The Lowering of the number of available job positions as opposed to the number of given job-seekers who haven't given up, means the 8.1% number is nothing more than pie-in-the- sky fakery.
However, now the fakery takes on a different meaning when the states have begun chopping unemployment benefits due to the supposedly lessening unemployment percentages as predicated by the BLS.
The story below tells us why this is so, but nearly 100,000 Californians are losing their unemployment, on the basis of pure unemployment fiction, so that Obama will look good. This is, in fact, happening all over the US over the next several weeks.

4NBC
By John Cádiz Klemack and Neil Costes
Mathew Pauley is among the 93,000 people in California set to lose unemployment benefits on Saturday, May 12. “I thought I didn’t have to worry, I was already getting the federal extension,” he says. Experts say the looming cut off is a double edged sword: the state’s extension is being nixed because the unemployment rate has been holding steady, but for thousands of unemployed workers, the cut off is not as rosy. John Cádiz Klemack reports from Sherman Oaks for the NBC4 News at 5 p.m. on May 11, 2012.
Thousands of California residents are about to lose their federal unemployment benefits because of the loss of a federal extension.
Mathew Pauley is among the 93,000 people in California set to lose benefits on Saturday.
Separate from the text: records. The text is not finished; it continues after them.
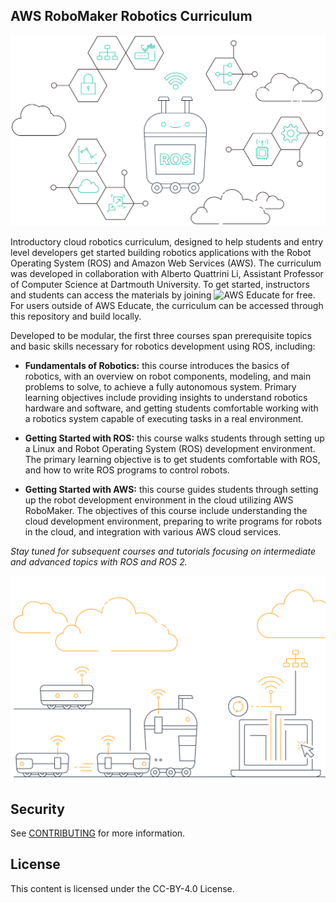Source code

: ## AWS RoboMaker Robotics Curriculum

![ros-cloud](ros-cloud.png)

Introductory cloud robotics curriculum, designed to help students and entry level developers get started building robotics applications with the Robot Operating System (ROS) and Amazon Web Services (AWS). The curriculum was developed in collaboration with Alberto Quattrini Li, Assistant Professor of Computer Science at Dartmouth University. To get started, instructors and students can access the materials by joining ![AWS Educate for free](https://aws.amazon.com/education/awseducate/). For users outside of AWS Educate, the curriculum can be accessed through this repository and build locally.

Developed to be modular, the first three courses span prerequisite topics and basic skills necessary for robotics development using ROS, including:

*  **Fundamentals of Robotics:** this course introduces the basics of robotics, with an overview on robot components, modeling, and main problems to solve, to achieve a fully autonomous system. Primary learning objectives include providing insights to understand robotics hardware and software, and getting students comfortable working with a robotics system capable of executing tasks in a real environment.

* **Getting Started with ROS:** this course walks students through setting up a Linux and Robot Operating System (ROS) development environment. The primary learning objective is to get students comfortable with ROS, and how to write ROS programs to control robots.

* **Getting Started with AWS:** this course guides students through setting up the robot development environment in the cloud utilizing AWS RoboMaker. The objectives of this course include understanding the cloud development environment, preparing to write programs for robots in the cloud, and integration with various AWS cloud services.

_Stay tuned for subsequent courses and tutorials focusing on intermediate and advanced topics with ROS and ROS 2._

![robot-fleet](robot-fleet.png)

## Security

See [CONTRIBUTING](CONTRIBUTING.md#security-issue-notifications) for more information.

## License

This content is licensed under the CC-BY-4.0 License.
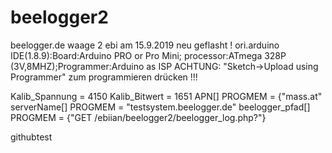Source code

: # beelogger2
 beelogger.de
waage 2 ebi
am 15.9.2019 neu geflasht !
ori.arduino IDE(1.8.9):Board:Arduino PRO or Pro Mini; processor:ATmega 328P (3V,8MHZ);Programmer:Arduino as ISP
ACHTUNG: "Sketch->Upload using Programmer" zum programmieren drücken !!!

Kalib_Spannung = 4150
Kalib_Bitwert  =  1651
APN[] PROGMEM = {"mass.at"
serverName[] PROGMEM = "testsystem.beelogger.de"
beelogger_pfad[] PROGMEM = {"GET /ebiian/beelogger2/beelogger_log.php?"}

githubtest

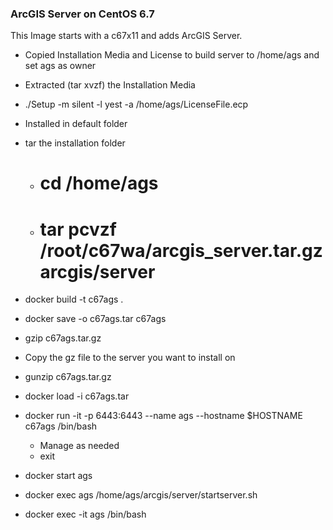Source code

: ### ArcGIS Server on CentOS 6.7
This Image starts with a c67x11 and adds ArcGIS Server.

- Copied Installation Media and License to build server to /home/ags and set ags as owner
- Extracted (tar xvzf) the Installation Media
- ./Setup -m silent -l yest -a /home/ags/LicenseFile.ecp  
- Installed in default folder
- tar the installation folder
  - # cd /home/ags
  - # tar pcvzf /root/c67wa/arcgis_server.tar.gz arcgis/server
- docker build -t c67ags .

- docker save -o c67ags.tar c67ags
- gzip c67ags.tar.gz

- Copy the gz file to the server you want to install on

- gunzip c67ags.tar.gz
- docker load -i c67ags.tar

- docker run -it -p 6443:6443 --name ags --hostname $HOSTNAME c67ags /bin/bash
  - Manage as needed
  - exit 
- docker start ags
- docker exec ags /home/ags/arcgis/server/startserver.sh
- docker exec -it ags /bin/bash




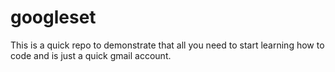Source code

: # googleset
This is a quick repo to demonstrate that all you need to start learning how to code and is just a quick gmail account.
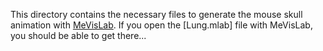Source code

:This directory contains the necessary files to generate the mouse skull animation with [MeVisLab](https://www.mevislab.de/).
If you open the [Lung.mlab] file with MeVisLab, you should be able to get there...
Until recently, he thought he had two remaining months of benefits.
"Thought I didn't have to worry, I was already getting the federal extension," Pauley said.
That extension, known as FED-ED in California, won't be available after May 12, reducing the total number of weeks that Californians can collect benefits from 99 to 79.
The end of the extension is actually good news for the state because it means California's economy is getting better, said Loree Levy of the California Employment Development Department.
"In order for the state to qualify for the program you have to have a high unemployment rate," Levy said. "Certainly California does have a high rate, but it's not 10 percent higher than what it's been over the last three years, and that is a requirement of the program."
The state's unemployment rate sits at 11 percent, which is better than what it's been, meaning there are jobs out there, but job seekers like Pauley are having trouble finding them.
"Where are these jobs that are supposed to be here?" he said.
Like many others, Pauley is afraid he might lose his home if he doesn't find work soon.
"To tell you the truth, I don't know," Pauley said. "I'm just taking it one day at a time."